== AIM OF THE EXERCISE ==
Reproduce the lines below from the one that contains "a\setjoin C)\det(a,B\setjoin C)\det(A\setminus\set" through the end, inclusive, and add nothing.

MATERIAL SHOWN Start Marker

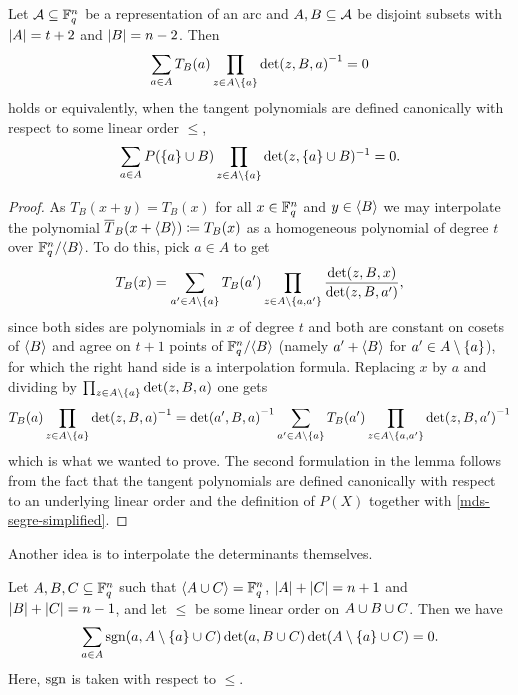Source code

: \begin{lemma}
    Let $\mathcal{A}\subseteq\mathbb{F}_{q}^n$ be a representation of an arc and $A,B\subseteq \mathcal{A}$ be disjoint subsets with
    $\left\vert{A}\right\vert=t+2$ and $\left\vert{B}\right\vert=n-2$. Then
    $$
    \sum_{a\in A}{T_{B}(a)\prod_{z\in A\setminus \set a}{\det(z,B,a)}^{-1}} =0
    $$
    holds or equivalently, when the tangent polynomials are defined canonically
    with respect to some linear order $\leq$,
    $$
    \sum_{a\in A}{P(\set a\setjoin B)\prod_{z\in A\setminus\set a}\det(z,\set a\setjoin B)^{-1}}=0.
    $$
\end{lemma}
%
\begin{proof}
    As $T_B(x+y)=T_B(x)$ for all $x\in\mathbb{F}_{q}^n$ and $y\in\gen B$ we may
    interpolate the polynomial $\bar{T}_B(x+\gen B)\defeq T_{B}(x)$ as a homogeneous polynomial of
    degree $t$ over $\field{q}^n/\gen B$. To do this, pick $a\in A$ to get
    $$
    T_B(x)=\sum_{a'\in A\setminus\set a}{T_B(a')\prod_{z\in A\setminus\set{a,a'}}{\frac{\det(z,B,x)}{\det(z,B,a')}}},
    $$
    since both sides are polynomials in $x$ of degree $t$
    and both are constant on cosets of $\gen B$ and agree on $t+1$
    points of $\field{q}^n/\gen B$ (namely $a'+\gen B$
    for $a'\in A\setminus\set a$), for which the right hand side is a  interpolation formula. Replacing $x$ by $a$ and dividing by
  $\prod_{z\in A\setminus\set a}{\det(z,B,a)}$ one gets 
  $$
  T_B(a)\prod_{z\in  A\setminus\set a}{{\det(z,B,a)}^{-1}} = {\det(a',B,a)}^{-1}\sum_{a'\in A\setminus\set a}{T_B(a')\prod_{z\in A\setminus\set{a,a'}}{{\det(z,B,a')}^{-1}}}
  $$
  which is what we wanted to prove.
  The second formulation in the lemma follows from the fact that the tangent polynomials are defined canonically with respect to an underlying linear order and the definition of $P(X)$ together with \autoref{mds-segre-simplified}. 
\end{proof}

Another idea is to interpolate the determinants themselves.
\begin{lemma}\label{mds-tan-poly-interpol-det}
    Let $A,B,C\subseteq \mathbb{F}_{q}^n$ such that $\gen{A\setjoin
    C}=\field{q}^n$, $\left\vert{A}\right\vert+\left\vert{C}\right\vert=n+1$ and $\left\vert{B}\right\vert+\left\vert{C}\right\vert=n-1$, and let $\leq$
    be some linear order on $A\cup B\cup C$. Then we have
    $$
    \sum_{a\in A}{\sgn(a,A\setminus\set a\setjoin C)\det(a,B\setjoin C)\det(A\setminus\set a\setjoin C)}=0\text{.}
    $$
    Here, $\mathop\mathrm{sgn}$ is taken with respect to $\leq$.
\end{lemma}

MATERIAL SHOWN End Marker

== TASK RESPONSE ==
    \sum_{a\in A}{\sgn(a,A\setminus\set a\setjoin C)\det(a,B\setjoin C)\det(A\setminus\set a\setjoin C)}=0\text{.}
    $$
    Here, $\mathop\mathrm{sgn}$ is taken with respect to $\leq$.
\end{lemma}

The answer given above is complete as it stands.